MiniMusic is a little menu bar app I built to scratch my own itch: a fast, keyboard-driven way to control Apple Music without leaving whatever I’m working on. Hit a global hotkey, a dropdown appears under the menu bar icon, search my library or the catalog, hit return, and the music plays. It lives in the menu bar, ships updates through Sparkle, and otherwise stays out of the way.
I upgraded to macOS 27 (Golden Gate) and two things were suddenly broken: the global hotkey did nothing, and album artwork stopped showing up. What I expected to be a quick afternoon of patches turned into a genuinely interesting tour of how SwiftUI’s menu bar support has aged. I worked through it with Claude Code, which was especially useful here because a lot of the debugging was empirical—build, run, observe, repeat—rather than something you can reason out from the docs.

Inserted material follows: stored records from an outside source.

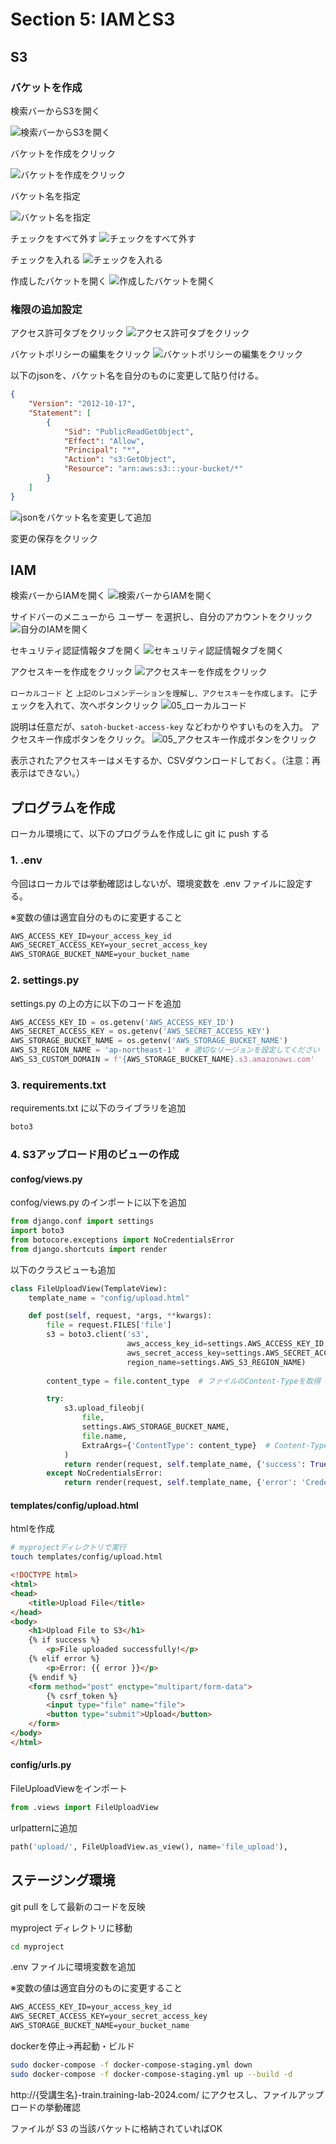 # Section 5: IAMとS3

## S3

### バケットを作成
検索バーからS3を開く

![検索バーからS3を開く](img/05_検索バーからS3を開く.png)

バケットを作成をクリック

![バケットを作成をクリック](img/05_バケットを作成をクリック.png)

バケット名を指定

![バケット名を指定](img/05_バケット名を指定.png)

チェックをすべて外す
![チェックをすべて外す](img/05_チェックをすべて外す.png)

チェックを入れる
![チェックを入れる](img/05_チェックを入れる.png)

作成したバケットを開く
![作成したバケットを開く](img/05_作成したバケットを開く.png)

### 権限の追加設定

アクセス許可タブをクリック
![アクセス許可タブをクリック](img/05_アクセス許可タブをクリック.png)

バケットポリシーの編集をクリック
![バケットポリシーの編集をクリック](img/05_バケットポリシーの編集をクリック.png)

以下のjsonを、バケット名を自分のものに変更して貼り付ける。

```json
{
    "Version": "2012-10-17",
    "Statement": [
        {
            "Sid": "PublicReadGetObject",
            "Effect": "Allow",
            "Principal": "*",
            "Action": "s3:GetObject",
            "Resource": "arn:aws:s3:::your-bucket/*"
        }
    ]
}
```
![jsonをバケット名を変更して追加](img/05_jsonをバケット名を変更して追加.png)

変更の保存をクリック

## IAM

検索バーからIAMを開く
![検索バーからIAMを開く](img/05_検索バーからIAMを開く.png)

サイドバーのメニューから ユーザー を選択し、自分のアカウントをクリック
![自分のIAMを開く](img/05_検索バーからIAMを開く.png)

セキュリティ認証情報タブを開く
![セキュリティ認証情報タブを開く](img/05_セキュリティ認証情報タブを開く.png)

アクセスキーを作成をクリック
![アクセスキーを作成をクリック](img/05_アクセスキーを作成をクリック.png)


`ローカルコード` と `上記のレコメンデーションを理解し、アクセスキーを作成します。` にチェックを入れて、次へボタンクリック
![05_ローカルコード](img/05_ローカルコード.png)

説明は任意だが、`satoh-bucket-access-key` などわかりやすいものを入力。
アクセスキー作成ボタンをクリック。
![05_アクセスキー作成ボタンをクリック](img/05_アクセスキー作成ボタンをクリック.png)

表示されたアクセスキーはメモするか、CSVダウンロードしておく。（注意：再表示はできない。）

## プログラムを作成

ローカル環境にて、以下のプログラムを作成しに git に push する

### 1. .env
今回はローカルでは挙動確認はしないが、環境変数を .env ファイルに設定する。

※変数の値は適宜自分のものに変更すること
```txt
AWS_ACCESS_KEY_ID=your_access_key_id
AWS_SECRET_ACCESS_KEY=your_secret_access_key
AWS_STORAGE_BUCKET_NAME=your_bucket_name
```

### 2. settings.py

settings.py の上の方に以下のコードを追加

```py
AWS_ACCESS_KEY_ID = os.getenv('AWS_ACCESS_KEY_ID')
AWS_SECRET_ACCESS_KEY = os.getenv('AWS_SECRET_ACCESS_KEY')
AWS_STORAGE_BUCKET_NAME = os.getenv('AWS_STORAGE_BUCKET_NAME')
AWS_S3_REGION_NAME = 'ap-northeast-1'  # 適切なリージョンを設定してください
AWS_S3_CUSTOM_DOMAIN = f'{AWS_STORAGE_BUCKET_NAME}.s3.amazonaws.com'
```

### 3. requirements.txt

requirements.txt に以下のライブラリを追加
```txt
boto3
```

### 4. S3アップロード用のビューの作成

#### confog/views.py

confog/views.py のインポートに以下を追加
```py
from django.conf import settings
import boto3
from botocore.exceptions import NoCredentialsError
from django.shortcuts import render
```

以下のクラスビューも追加
```py
class FileUploadView(TemplateView):
    template_name = "config/upload.html"

    def post(self, request, *args, **kwargs):
        file = request.FILES['file']
        s3 = boto3.client('s3', 
                          aws_access_key_id=settings.AWS_ACCESS_KEY_ID,
                          aws_secret_access_key=settings.AWS_SECRET_ACCESS_KEY,
                          region_name=settings.AWS_S3_REGION_NAME)
        
        content_type = file.content_type  # ファイルのContent-Typeを取得

        try:
            s3.upload_fileobj(
                file, 
                settings.AWS_STORAGE_BUCKET_NAME, 
                file.name,
                ExtraArgs={'ContentType': content_type}  # Content-Typeを指定
            )
            return render(request, self.template_name, {'success': True})
        except NoCredentialsError:
            return render(request, self.template_name, {'error': 'Credentials not available'})
```

#### templates/config/upload.html

htmlを作成

```sh
# myprojectディレクトリで実行
touch templates/config/upload.html
```

```html
<!DOCTYPE html>
<html>
<head>
    <title>Upload File</title>
</head>
<body>
    <h1>Upload File to S3</h1>
    {% if success %}
        <p>File uploaded successfully!</p>
    {% elif error %}
        <p>Error: {{ error }}</p>
    {% endif %}
    <form method="post" enctype="multipart/form-data">
        {% csrf_token %}
        <input type="file" name="file">
        <button type="submit">Upload</button>
    </form>
</body>
</html>
```

#### config/urls.py

FileUploadViewをインポート
```py
from .views import FileUploadView
```

urlpatternに追加
```py
path('upload/', FileUploadView.as_view(), name='file_upload'),
```

## ステージング環境

git pull をして最新のコードを反映

myproject ディレクトリに移動

```sh
cd myproject
```
.env ファイルに環境変数を追加

※変数の値は適宜自分のものに変更すること
```txt
AWS_ACCESS_KEY_ID=your_access_key_id
AWS_SECRET_ACCESS_KEY=your_secret_access_key
AWS_STORAGE_BUCKET_NAME=your_bucket_name
```

dockerを停止→再起動・ビルド
```sh
sudo docker-compose -f docker-compose-staging.yml down
sudo docker-compose -f docker-compose-staging.yml up --build -d
```

http://{受講生名}-train.training-lab-2024.com/ にアクセスし、ファイルアップロードの挙動確認

ファイルが S3 の当該バケットに格納されていればOK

The hotkey that did nothing
The headline bug: pressing the hotkey did absolutely nothing. No flicker, no window, no error.
The first surprise was that the shortcut had drifted to Ctrl+Space, which macOS reserves for switching input sources. The system was eating the keystroke before my app ever saw it. That alone would explain “nothing happens.” Migrated it back to Option+Space and added a guard so a known-bad binding gets fixed automatically.
But the more interesting discovery came when I confirmed the handler was firing on the correct key and the window still didn’t open. It turns out SwiftUI’s MenuBarExtra can’t be opened programmatically on macOS 27. I tried every angle:
- The status item’s button has no target/action anymore, so
performClick()andsendAction()do nothing. - A synthetic mouse click works—but only from a process with Accessibility permission, which a menu bar utility shouldn’t need.
- And the popover’s content window doesn’t even exist until a real click creates it, so there’s nothing to order forward.
In other words, MenuBarExtra in .window mode is designed to be opened by the user clicking it, full stop. There’s no supported hook to open it from a global hotkey.
The fix was to stop fighting it and go back to AppKit: an app-managed NSStatusItem plus an NSPanel that hosts the same SwiftUI views. Opening is now just makeKeyAndOrderFront—completely reliable, no permissions, no synthetic events. As a bonus, the panel is a real key window, which fixed a subtler problem: in the popover, pressing Return in the search field would close the whole thing instead of searching, because the popover never truly became key.
Missing album art
The second bug was simpler but a classic MusicKit gotcha. I’d been loading artwork with SwiftUI’s AsyncImage and a URL from artwork.url(...). That works fine for catalog content, but for items in your library, MusicKit hands back a non-HTTP musicKit:// URL that AsyncImage has no idea how to load—so it silently fell back to a placeholder.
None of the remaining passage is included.